Right.
Not too many people around here would have the chutzpah to attack THE version of the Bible that was used for 400 years by the English-speaking people.
Not only used by Spurgeon and the Wesleys, but also by every born-again believing Christian from roughly 1650 to 1890.
Is that the KJV you are talking about?
You call my position extreme and you come out with this?
Because it has God's approval as evidenced by the length of its use and the effect it had on the entire world via missions for over 300 years.
It is a very real possibility your version won't last in general usage for more than 50 or 60 years.
The ASV is hardly used anymore even though many of the old fundamentalists jumped on that bandwagon (and jumped back off, it seems).
So? Jesus used the Septuagint: which disagrees in multiple places with the Masoretic text used for the KJV: so by what you are saying, the KJV cannot be right, or else...
"Not too many people here would have the chutzpah to attack THE version of the Old Testament used by Jesus and the apostles. Not only used by Peter, Paul, and James, but also every believing Greek Christian for the first three centuries of Christianity? Is that the Septuagint you are talking about?"
It disagrees with the Old Testament in the KJV. So by your logic, you are affirming the KJV, at the expense of the version used by early Christians, and Jesus and the Apostles themselves.
I would think Jesus Christ, the author of the scriptures would say anything he wanted, he wrote it.
That doesn't give us leave to make anything we want scripture.
By the way, you really believe the KJV is a bad translation?
The version Jesus and the apostles quoted from (which agrees with the ESV) said:
Pro 18:19
A brother that is helped by his brother, is like a strong city: and judgments are like the bars of cities.
Whereas the KJV says:
Pro 18:19
A brother offended is harder to be won than a strong city: and their contentions are like the bars of a castle.
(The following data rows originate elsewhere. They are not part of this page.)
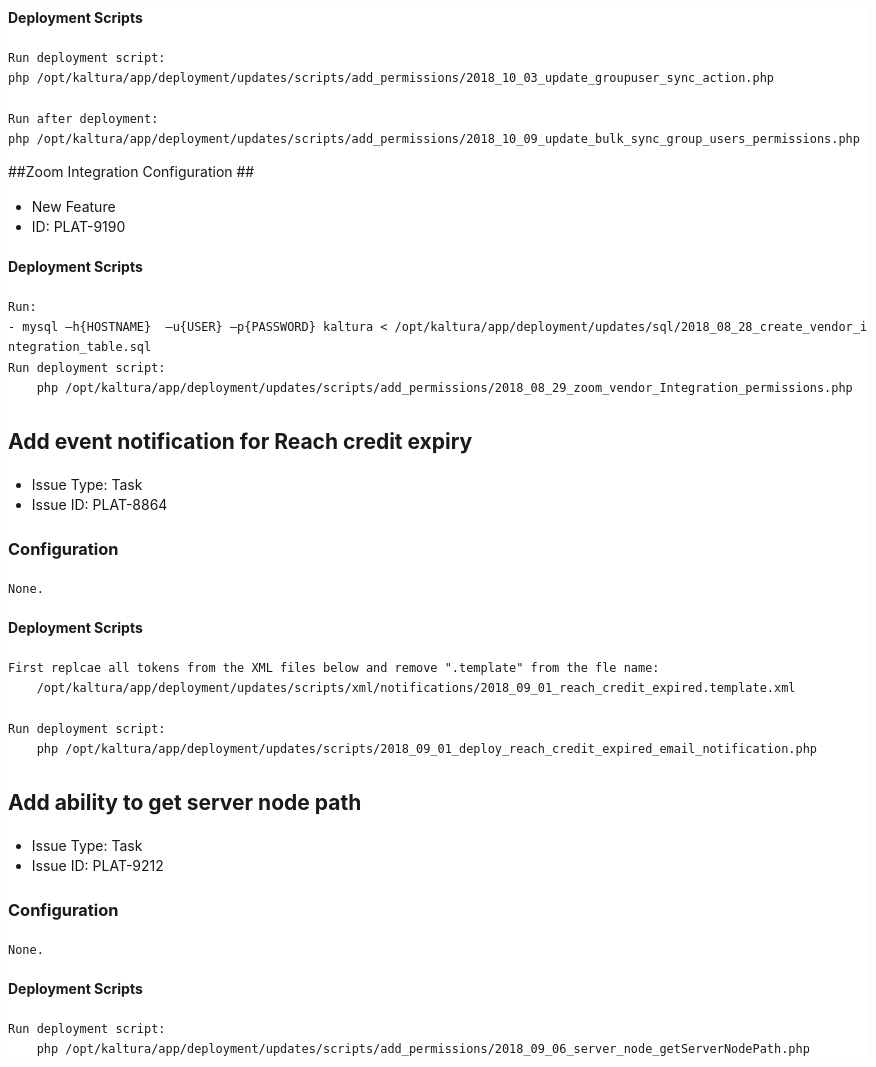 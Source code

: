 #### Deployment Scripts ####

	Run deployment script:
  	php /opt/kaltura/app/deployment/updates/scripts/add_permissions/2018_10_03_update_groupuser_sync_action.php

	Run after deployment:
	php /opt/kaltura/app/deployment/updates/scripts/add_permissions/2018_10_09_update_bulk_sync_group_users_permissions.php 


 
##Zoom Integration Configuration ##
- New Feature
- ID: PLAT-9190     

#### Deployment Scripts ####
	Run:
  	- mysql –h{HOSTNAME}  –u{USER} –p{PASSWORD} kaltura < /opt/kaltura/app/deployment/updates/sql/2018_08_28_create_vendor_integration_table.sql
	Run deployment script:
  		php /opt/kaltura/app/deployment/updates/scripts/add_permissions/2018_08_29_zoom_vendor_Integration_permissions.php   

## Add event notification for Reach credit expiry ##
- Issue Type: Task
- Issue ID: PLAT-8864

### Configuration ###
	None.

#### Deployment Scripts ####

	First replcae all tokens from the XML files below and remove ".template" from the fle name:
        /opt/kaltura/app/deployment/updates/scripts/xml/notifications/2018_09_01_reach_credit_expired.template.xml

    Run deployment script:
        php /opt/kaltura/app/deployment/updates/scripts/2018_09_01_deploy_reach_credit_expired_email_notification.php

## Add ability to get server node path ##
- Issue Type: Task
- Issue ID: PLAT-9212

### Configuration ###
	None.

#### Deployment Scripts ####

    Run deployment script:
        php /opt/kaltura/app/deployment/updates/scripts/add_permissions/2018_09_06_server_node_getServerNodePath.php
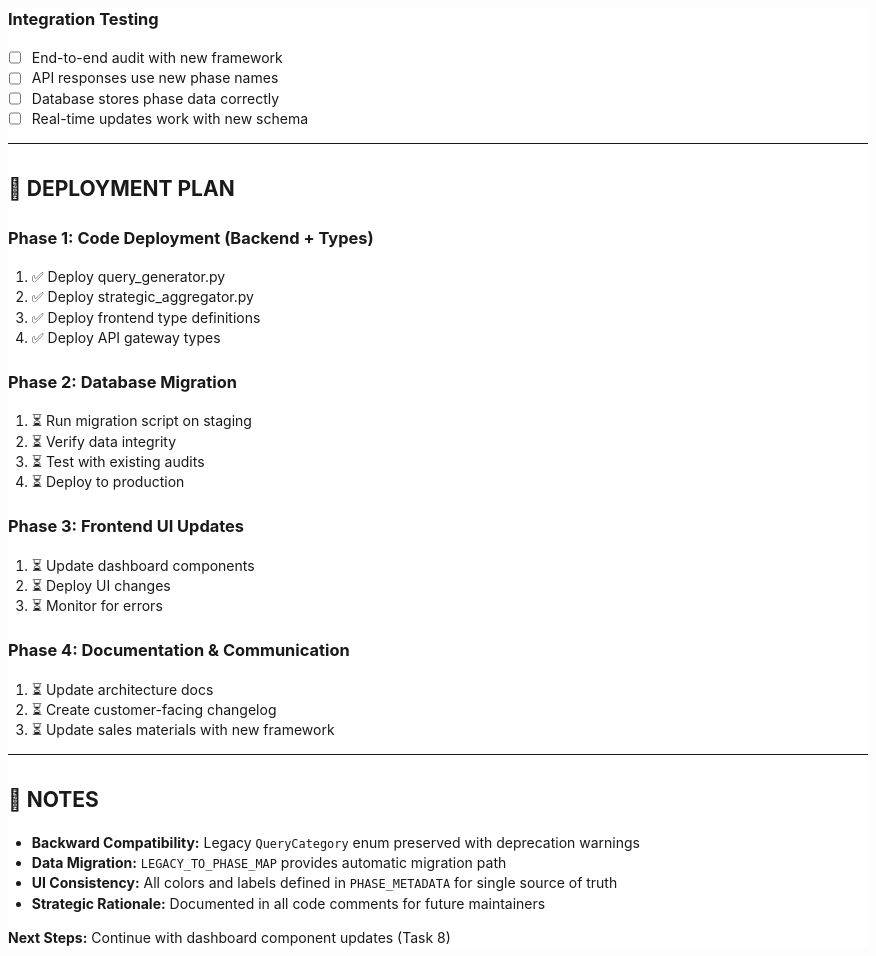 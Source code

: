 ### Integration Testing
- [ ] End-to-end audit with new framework
- [ ] API responses use new phase names
- [ ] Database stores phase data correctly
- [ ] Real-time updates work with new schema

---

## 🚀 DEPLOYMENT PLAN

### Phase 1: Code Deployment (Backend + Types)
1. ✅ Deploy query_generator.py
2. ✅ Deploy strategic_aggregator.py
3. ✅ Deploy frontend type definitions
4. ✅ Deploy API gateway types

### Phase 2: Database Migration
1. ⏳ Run migration script on staging
2. ⏳ Verify data integrity
3. ⏳ Test with existing audits
4. ⏳ Deploy to production

### Phase 3: Frontend UI Updates
1. ⏳ Update dashboard components
2. ⏳ Deploy UI changes
3. ⏳ Monitor for errors

### Phase 4: Documentation & Communication
1. ⏳ Update architecture docs
2. ⏳ Create customer-facing changelog
3. ⏳ Update sales materials with new framework

---

## 📝 NOTES

- **Backward Compatibility:** Legacy `QueryCategory` enum preserved with deprecation warnings
- **Data Migration:** `LEGACY_TO_PHASE_MAP` provides automatic migration path
- **UI Consistency:** All colors and labels defined in `PHASE_METADATA` for single source of truth
- **Strategic Rationale:** Documented in all code comments for future maintainers

**Next Steps:** Continue with dashboard component updates (Task 8)

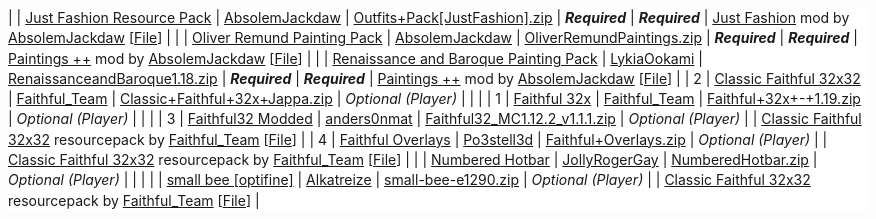 |     | [Just Fashion Resource Pack](https://www.curseforge.com/minecraft/texture-packs/justfashion-resource-pack)                        | [AbsolemJackdaw](https://www.curseforge.com/members/absolemjackdaw/projects) | [Outfits+Pack[JustFashion].zip](./src/resourcepacks/Outfits+Pack[JustFashion].zip)                                                             | ___Required___      | ___Required___ | [Just Fashion](https://www.curseforge.com/minecraft/mc-mods/just-fashion) mod by [AbsolemJackdaw](https://www.curseforge.com/members/absolemjackdaw/projects) [[File](./src/mods/fashion-1.18.2-4.0.0.0.jar)]                                               |
|     | [Oliver Remund Painting Pack](https://www.curseforge.com/minecraft/texture-packs/oliver-remund-painting-pack)                     | [AbsolemJackdaw](https://www.curseforge.com/members/absolemjackdaw/projects) | [OliverRemundPaintings.zip](./src/resourcepacks/OliverRemundPaintings.zip)                                                                     | ___Required___      | ___Required___ | [Paintings ++](https://www.curseforge.com/minecraft/mc-mods/paintings) mod by [AbsolemJackdaw](https://www.curseforge.com/members/absolemjackdaw/projects) [[File](./src/mods/Paintings-forge-1.18.2-9.1.2.1%20(1).jar)]                                    |
|     | [Renaissance and Baroque Painting Pack](https://www.curseforge.com/minecraft/texture-packs/renaissance-and-baroque-painting-pack) | [LykiaOokami](https://www.curseforge.com/members/lykiaookami/projects)       | [RenaissanceandBaroque1.18.zip](./src/resourcepacks/RenaissanceandBaroque1.18.zip)                                                             | ___Required___      | ___Required___ | [Paintings ++](https://www.curseforge.com/minecraft/mc-mods/paintings) mod by [AbsolemJackdaw](https://www.curseforge.com/members/absolemjackdaw/projects) [[File](./src/mods/Paintings-forge-1.18.2-9.1.2.1%20(1).jar)]                                    |
| 2   | [Classic Faithful 32x32](https://www.curseforge.com/minecraft/texture-packs/classic-faithful-32x32)                               | [Faithful_Team](https://www.curseforge.com/members/faithful_team/projects)   | [Classic+Faithful+32x+Jappa.zip](./src/resourcepacks/Classic+Faithful+32x+Jappa.zip)                                                           | _Optional (Player)_ |                |                                                                                                                                                                                                                                                             |
| 1   | [Faithful 32x](https://www.curseforge.com/minecraft/texture-packs/faithful-32x)                                                   | [Faithful_Team](https://www.curseforge.com/members/faithful_team/projects)   | [Faithful+32x+-+1.19.zip](./src/resourcepacks/Faithful+32x+-+1.19.zip)                                                                         | _Optional (Player)_ |                |                                                                                                                                                                                                                                                             |
| 3   | [Faithful32 Modded](https://www.curseforge.com/minecraft/texture-packs/faithful32-modded)                                         | [anders0nmat](https://www.curseforge.com/members/anders0nmat/projects)       | [Faithful32_MC1.12.2_v1.1.1.zip](./src/resourcepacks/Faithful32_MC1.12.2_v1.1.1.zip)                                                           | _Optional (Player)_ |                | [Classic Faithful 32x32](https://www.curseforge.com/minecraft/texture-packs/classic-faithful-32x32) resourcepack by [Faithful_Team](https://www.curseforge.com/members/faithful_team/projects) [[File](./src/resourcepacks/Classic+Faithful+32x+Jappa.zip)] |
| 4   | [Faithful Overlays](https://www.curseforge.com/minecraft/texture-packs/faithful-overlays)                                         | [Po3stell3d](https://www.curseforge.com/members/po3stell3d/projects)         | [Faithful+Overlays.zip](./src/resourcepacks/Faithful%2BOverlays.zip)                                                                           | _Optional (Player)_ |                | [Classic Faithful 32x32](https://www.curseforge.com/minecraft/texture-packs/classic-faithful-32x32) resourcepack by [Faithful_Team](https://www.curseforge.com/members/faithful_team/projects) [[File](./src/resourcepacks/Classic+Faithful+32x+Jappa.zip)] |
|     | [Numbered Hotbar](https://www.curseforge.com/minecraft/texture-packs/numbered-hotbar)                                             | [JollyRogerGay](https://www.curseforge.com/members/jollyrogergay/projects)   | [NumberedHotbar.zip](./src/resourcepacks/NumberedHotbar.zip)                                                                                   | _Optional (Player)_ |                |                                                                                                                                                                                                                                                             |
|     | [small bee [optifine]](https://faithfulpack.net/addons/smallbeeoptifine)                                                          | [Alkatreize](https://www.planetminecraft.com/member/alkatreize/)             | [small-bee-e1290.zip](./src/resourcepacks/small-bee-e1290.zip)                                                                                 | _Optional (Player)_ |                | [Classic Faithful 32x32](https://www.curseforge.com/minecraft/texture-packs/classic-faithful-32x32) resourcepack by [Faithful_Team](https://www.curseforge.com/members/faithful_team/projects) [[File](./src/resourcepacks/Classic+Faithful+32x+Jappa.zip)] |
All of the words in italics, above, were words not in the Septuagint, nor were they in the underlying texts of the KJV itself: the translators added the words.
So, I think I will trust Jesus' opinion on scripture, over a bunch of Mary Worshiping Anglicans, that felt free to add words whenever they liked.
Joh 2:15
And making a whip of cords, he drove them all out of the temple, with the sheep and oxen. And he poured out the coins of the money-changers and overturned their tables.